A question I have been asked before is “How much packet loss is too much for a website?”. The answer is anything over 0%.
Problems associated with website packet loss:
- problems bringing up your site
- Image timeouts when sharing posts on social media
- When sending email with files attached, the message fails to send half of the way through
- Slow running website
- Website images won’t load
How much packet loss is normal?
I recently tried to purchase a virtual private server (VPS) from a local web hosting company. The service was useless; everything ran like molasses. I did a quick ping test and was getting 5% packet loss!! I asked the helpdesk what was going on and they told me that 5% packet loss was normal. In fact, they insisted 5% packet loss was normal.
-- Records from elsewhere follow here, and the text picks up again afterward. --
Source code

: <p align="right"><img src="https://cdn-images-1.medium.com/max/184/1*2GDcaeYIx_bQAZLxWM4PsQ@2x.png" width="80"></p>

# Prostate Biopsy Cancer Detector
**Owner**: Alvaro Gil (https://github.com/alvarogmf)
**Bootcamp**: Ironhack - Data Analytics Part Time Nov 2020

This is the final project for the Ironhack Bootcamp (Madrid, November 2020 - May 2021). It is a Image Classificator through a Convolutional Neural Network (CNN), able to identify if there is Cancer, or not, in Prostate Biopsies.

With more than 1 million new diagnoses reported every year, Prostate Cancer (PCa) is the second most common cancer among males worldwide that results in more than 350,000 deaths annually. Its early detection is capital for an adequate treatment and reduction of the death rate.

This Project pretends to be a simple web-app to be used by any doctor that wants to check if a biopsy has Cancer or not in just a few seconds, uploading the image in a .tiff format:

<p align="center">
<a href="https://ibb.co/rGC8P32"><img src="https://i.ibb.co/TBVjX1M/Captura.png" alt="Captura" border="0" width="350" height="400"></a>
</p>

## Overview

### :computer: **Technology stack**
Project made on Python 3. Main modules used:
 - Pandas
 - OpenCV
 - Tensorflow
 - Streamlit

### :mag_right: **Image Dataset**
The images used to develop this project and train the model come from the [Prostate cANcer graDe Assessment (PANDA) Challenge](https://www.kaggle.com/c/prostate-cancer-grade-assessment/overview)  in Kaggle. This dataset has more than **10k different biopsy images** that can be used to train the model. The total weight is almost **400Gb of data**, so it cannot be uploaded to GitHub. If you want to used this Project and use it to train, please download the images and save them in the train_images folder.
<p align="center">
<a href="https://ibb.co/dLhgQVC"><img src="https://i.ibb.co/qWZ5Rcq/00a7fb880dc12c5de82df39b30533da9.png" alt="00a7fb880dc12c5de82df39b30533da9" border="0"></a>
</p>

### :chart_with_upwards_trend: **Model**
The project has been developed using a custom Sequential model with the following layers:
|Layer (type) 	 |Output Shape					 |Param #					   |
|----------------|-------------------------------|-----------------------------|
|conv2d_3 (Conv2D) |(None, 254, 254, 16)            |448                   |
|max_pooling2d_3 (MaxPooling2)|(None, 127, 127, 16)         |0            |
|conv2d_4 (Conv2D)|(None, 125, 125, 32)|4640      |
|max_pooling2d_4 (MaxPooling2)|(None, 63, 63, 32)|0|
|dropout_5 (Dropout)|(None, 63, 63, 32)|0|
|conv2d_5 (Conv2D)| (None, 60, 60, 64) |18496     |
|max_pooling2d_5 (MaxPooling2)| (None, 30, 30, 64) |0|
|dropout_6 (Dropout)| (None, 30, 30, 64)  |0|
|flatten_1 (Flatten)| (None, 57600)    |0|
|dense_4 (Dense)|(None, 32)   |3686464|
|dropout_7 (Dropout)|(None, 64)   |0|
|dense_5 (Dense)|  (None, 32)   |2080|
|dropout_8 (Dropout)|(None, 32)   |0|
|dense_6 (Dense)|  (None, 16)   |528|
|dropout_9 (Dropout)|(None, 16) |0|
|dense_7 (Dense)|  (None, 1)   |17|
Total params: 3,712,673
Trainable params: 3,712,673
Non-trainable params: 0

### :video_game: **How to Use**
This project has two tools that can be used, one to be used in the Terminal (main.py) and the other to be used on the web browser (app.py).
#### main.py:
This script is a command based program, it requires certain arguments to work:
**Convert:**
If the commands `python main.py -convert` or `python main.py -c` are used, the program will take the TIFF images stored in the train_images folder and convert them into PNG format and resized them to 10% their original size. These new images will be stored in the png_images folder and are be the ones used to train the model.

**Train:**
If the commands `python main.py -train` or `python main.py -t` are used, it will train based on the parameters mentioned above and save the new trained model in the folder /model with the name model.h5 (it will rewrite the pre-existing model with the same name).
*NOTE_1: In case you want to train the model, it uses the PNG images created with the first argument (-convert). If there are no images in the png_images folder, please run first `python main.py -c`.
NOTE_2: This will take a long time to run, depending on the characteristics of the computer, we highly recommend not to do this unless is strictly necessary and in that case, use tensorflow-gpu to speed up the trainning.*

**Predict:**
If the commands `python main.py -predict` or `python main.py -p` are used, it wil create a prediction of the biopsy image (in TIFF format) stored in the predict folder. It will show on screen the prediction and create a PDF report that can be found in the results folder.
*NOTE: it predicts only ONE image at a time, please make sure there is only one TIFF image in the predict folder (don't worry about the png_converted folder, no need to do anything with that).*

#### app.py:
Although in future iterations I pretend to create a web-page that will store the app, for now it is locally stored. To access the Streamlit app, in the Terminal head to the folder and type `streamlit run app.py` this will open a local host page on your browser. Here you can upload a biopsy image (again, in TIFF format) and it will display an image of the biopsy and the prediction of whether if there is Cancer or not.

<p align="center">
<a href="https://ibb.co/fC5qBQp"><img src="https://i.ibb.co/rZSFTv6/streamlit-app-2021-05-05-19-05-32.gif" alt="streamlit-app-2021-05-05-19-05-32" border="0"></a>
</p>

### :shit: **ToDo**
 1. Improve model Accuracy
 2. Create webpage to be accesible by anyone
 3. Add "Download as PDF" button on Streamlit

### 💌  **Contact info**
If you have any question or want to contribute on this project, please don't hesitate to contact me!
I knew this was a flat out lie, from experience, and as a network engineer. I was shocked to hear such a blatant lie in 2014. My gosh. In 1994 I would have freaked out if someone told me this, and it is 2014. Really? I said “oh, ok” and quietly moved my things off of the server and emailed them to tell them to close up my account and moved on.
Not all ping tests are created equally.
It is important to ping from both your local machine and a website like pingtest.
If you are pinging from your local machine and getting a 0% packet loss, but you know that there is a problem, increase your packet size. From the command line, the ping test I run is: ping www.website.com -l 1024 -t. This sends larger packets and the -t switch makes it run forever or until you CTRL+C.